Segment Start: Data records
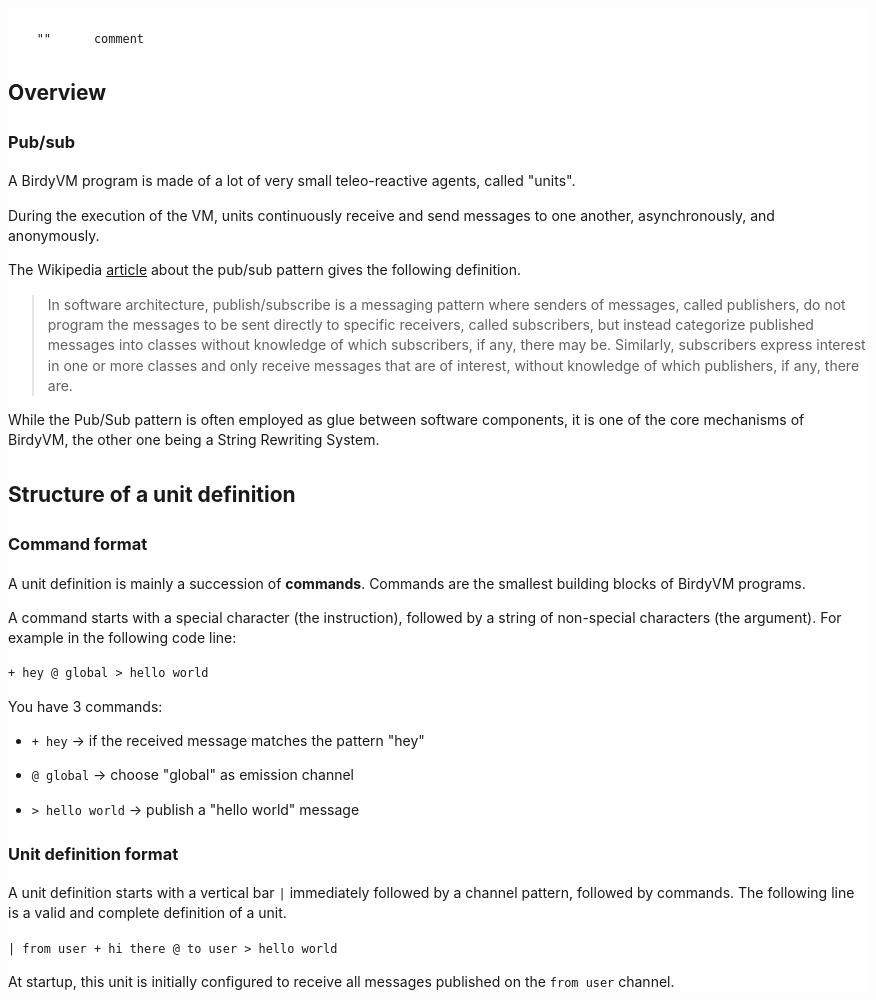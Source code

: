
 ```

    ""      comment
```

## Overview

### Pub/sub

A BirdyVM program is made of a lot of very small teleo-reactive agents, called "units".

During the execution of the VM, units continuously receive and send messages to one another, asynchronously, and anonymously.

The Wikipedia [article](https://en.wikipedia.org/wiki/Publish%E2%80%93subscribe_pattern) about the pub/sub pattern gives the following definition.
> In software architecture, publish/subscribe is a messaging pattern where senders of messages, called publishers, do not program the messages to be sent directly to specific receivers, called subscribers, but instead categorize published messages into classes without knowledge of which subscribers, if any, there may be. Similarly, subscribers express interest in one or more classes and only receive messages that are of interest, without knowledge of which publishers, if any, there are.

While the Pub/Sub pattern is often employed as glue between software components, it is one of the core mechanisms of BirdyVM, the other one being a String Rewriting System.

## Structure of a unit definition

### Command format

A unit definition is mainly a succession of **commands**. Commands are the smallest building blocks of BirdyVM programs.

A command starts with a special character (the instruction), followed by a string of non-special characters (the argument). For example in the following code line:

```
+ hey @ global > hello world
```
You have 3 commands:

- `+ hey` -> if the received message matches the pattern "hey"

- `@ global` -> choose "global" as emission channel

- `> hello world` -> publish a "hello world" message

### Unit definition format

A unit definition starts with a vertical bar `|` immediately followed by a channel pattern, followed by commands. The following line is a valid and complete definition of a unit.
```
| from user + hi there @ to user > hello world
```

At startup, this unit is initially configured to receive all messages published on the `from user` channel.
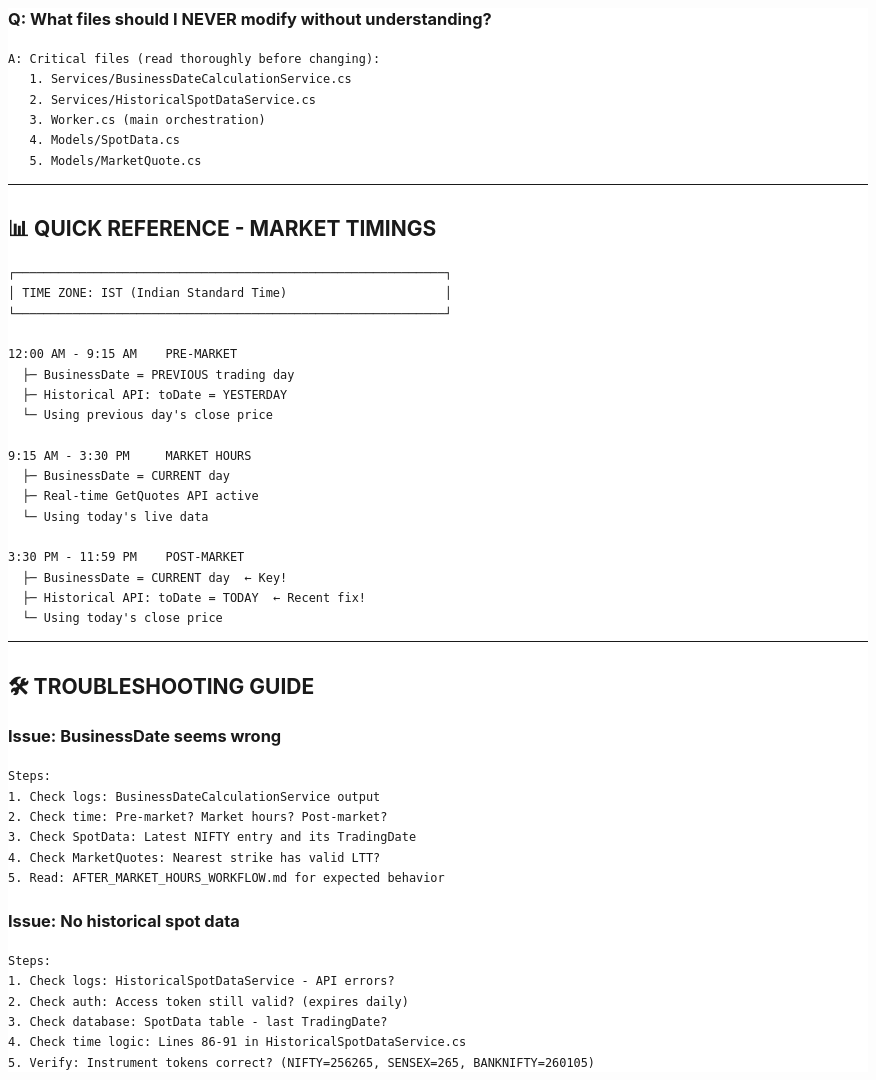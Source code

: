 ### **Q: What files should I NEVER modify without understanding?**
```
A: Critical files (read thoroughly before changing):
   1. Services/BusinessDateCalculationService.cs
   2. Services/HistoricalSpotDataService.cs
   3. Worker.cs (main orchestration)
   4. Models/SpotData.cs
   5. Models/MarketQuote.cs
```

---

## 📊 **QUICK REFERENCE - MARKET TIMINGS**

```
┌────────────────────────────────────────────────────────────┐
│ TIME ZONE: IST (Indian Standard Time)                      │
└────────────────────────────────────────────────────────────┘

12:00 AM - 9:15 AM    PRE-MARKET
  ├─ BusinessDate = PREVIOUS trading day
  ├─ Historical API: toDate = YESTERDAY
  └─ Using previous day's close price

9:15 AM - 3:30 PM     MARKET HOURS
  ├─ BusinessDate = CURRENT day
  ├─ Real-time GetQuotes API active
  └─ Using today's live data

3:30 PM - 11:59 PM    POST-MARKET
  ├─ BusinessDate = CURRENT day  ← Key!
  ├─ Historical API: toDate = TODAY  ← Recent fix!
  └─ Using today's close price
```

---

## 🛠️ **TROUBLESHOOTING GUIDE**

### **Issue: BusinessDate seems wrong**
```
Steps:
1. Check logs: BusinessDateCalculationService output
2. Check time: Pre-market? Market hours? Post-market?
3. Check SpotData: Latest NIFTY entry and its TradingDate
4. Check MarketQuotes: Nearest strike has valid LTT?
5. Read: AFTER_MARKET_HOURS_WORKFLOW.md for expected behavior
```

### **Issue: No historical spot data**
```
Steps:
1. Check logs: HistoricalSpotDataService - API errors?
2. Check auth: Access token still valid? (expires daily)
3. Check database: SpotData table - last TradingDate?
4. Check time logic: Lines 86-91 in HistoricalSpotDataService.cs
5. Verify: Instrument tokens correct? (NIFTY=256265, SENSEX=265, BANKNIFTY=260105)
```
Segment End: Data records
Segment Start: Data records
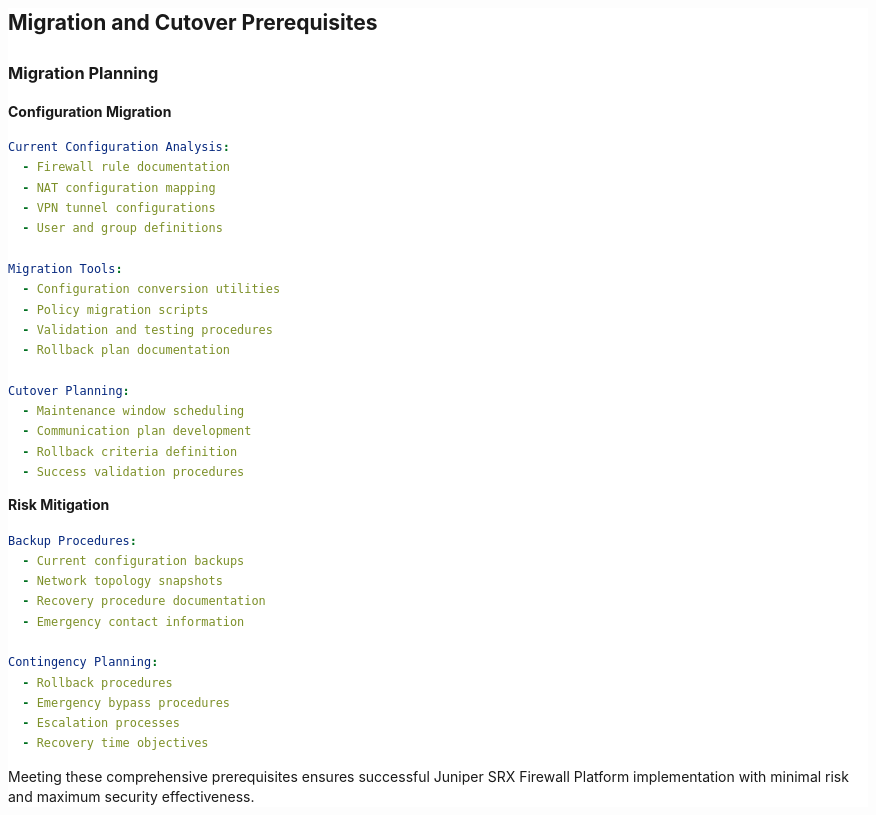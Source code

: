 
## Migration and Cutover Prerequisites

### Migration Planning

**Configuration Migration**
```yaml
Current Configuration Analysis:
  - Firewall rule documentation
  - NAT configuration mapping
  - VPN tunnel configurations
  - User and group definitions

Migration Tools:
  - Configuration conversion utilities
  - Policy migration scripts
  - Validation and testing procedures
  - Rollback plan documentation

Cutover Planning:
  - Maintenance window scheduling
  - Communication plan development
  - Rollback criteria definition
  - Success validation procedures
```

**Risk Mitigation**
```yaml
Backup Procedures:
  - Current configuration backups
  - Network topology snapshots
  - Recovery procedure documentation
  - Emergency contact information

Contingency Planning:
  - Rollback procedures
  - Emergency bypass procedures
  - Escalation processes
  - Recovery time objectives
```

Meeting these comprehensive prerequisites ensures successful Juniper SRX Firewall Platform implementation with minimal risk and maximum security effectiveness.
Segment End: Data records
Segment Start: Data records
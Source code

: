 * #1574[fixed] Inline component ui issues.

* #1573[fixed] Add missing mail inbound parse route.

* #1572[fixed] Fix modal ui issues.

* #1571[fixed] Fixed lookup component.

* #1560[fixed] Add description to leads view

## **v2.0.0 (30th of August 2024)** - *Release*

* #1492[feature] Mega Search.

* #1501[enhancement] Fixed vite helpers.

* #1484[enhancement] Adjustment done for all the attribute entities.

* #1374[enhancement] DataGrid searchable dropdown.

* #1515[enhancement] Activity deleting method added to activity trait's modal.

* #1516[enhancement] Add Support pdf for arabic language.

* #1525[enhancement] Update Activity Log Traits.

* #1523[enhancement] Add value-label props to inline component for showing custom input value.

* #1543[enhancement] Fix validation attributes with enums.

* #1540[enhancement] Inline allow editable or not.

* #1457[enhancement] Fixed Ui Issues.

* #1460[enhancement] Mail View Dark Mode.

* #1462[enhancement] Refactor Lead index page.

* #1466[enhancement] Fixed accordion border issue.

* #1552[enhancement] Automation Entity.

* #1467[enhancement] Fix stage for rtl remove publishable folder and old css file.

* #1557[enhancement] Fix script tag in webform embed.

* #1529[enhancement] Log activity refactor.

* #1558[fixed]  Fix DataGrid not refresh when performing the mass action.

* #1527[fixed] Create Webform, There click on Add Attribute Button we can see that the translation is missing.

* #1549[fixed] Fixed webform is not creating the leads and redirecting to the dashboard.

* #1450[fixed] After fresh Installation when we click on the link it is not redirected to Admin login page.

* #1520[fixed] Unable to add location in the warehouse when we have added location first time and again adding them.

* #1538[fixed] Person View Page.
Segment End: Data records
Task requirements => Taking the entries above, restate exactly those lines that fall between the line with "in webform embed." and the line with "Person View Page.", keeping both of those lines too.

Answer to this problem =>
* #1557[enhancement] Fix script tag in webform embed.

* #1529[enhancement] Log activity refactor.

* #1558[fixed]  Fix DataGrid not refresh when performing the mass action.

* #1527[fixed] Create Webform, There click on Add Attribute Button we can see that the translation is missing.

* #1549[fixed] Fixed webform is not creating the leads and redirecting to the dashboard.

* #1450[fixed] After fresh Installation when we click on the link it is not redirected to Admin login page.

* #1520[fixed] Unable to add location in the warehouse when we have added location first time and again adding them.

* #1538[fixed] Person View Page.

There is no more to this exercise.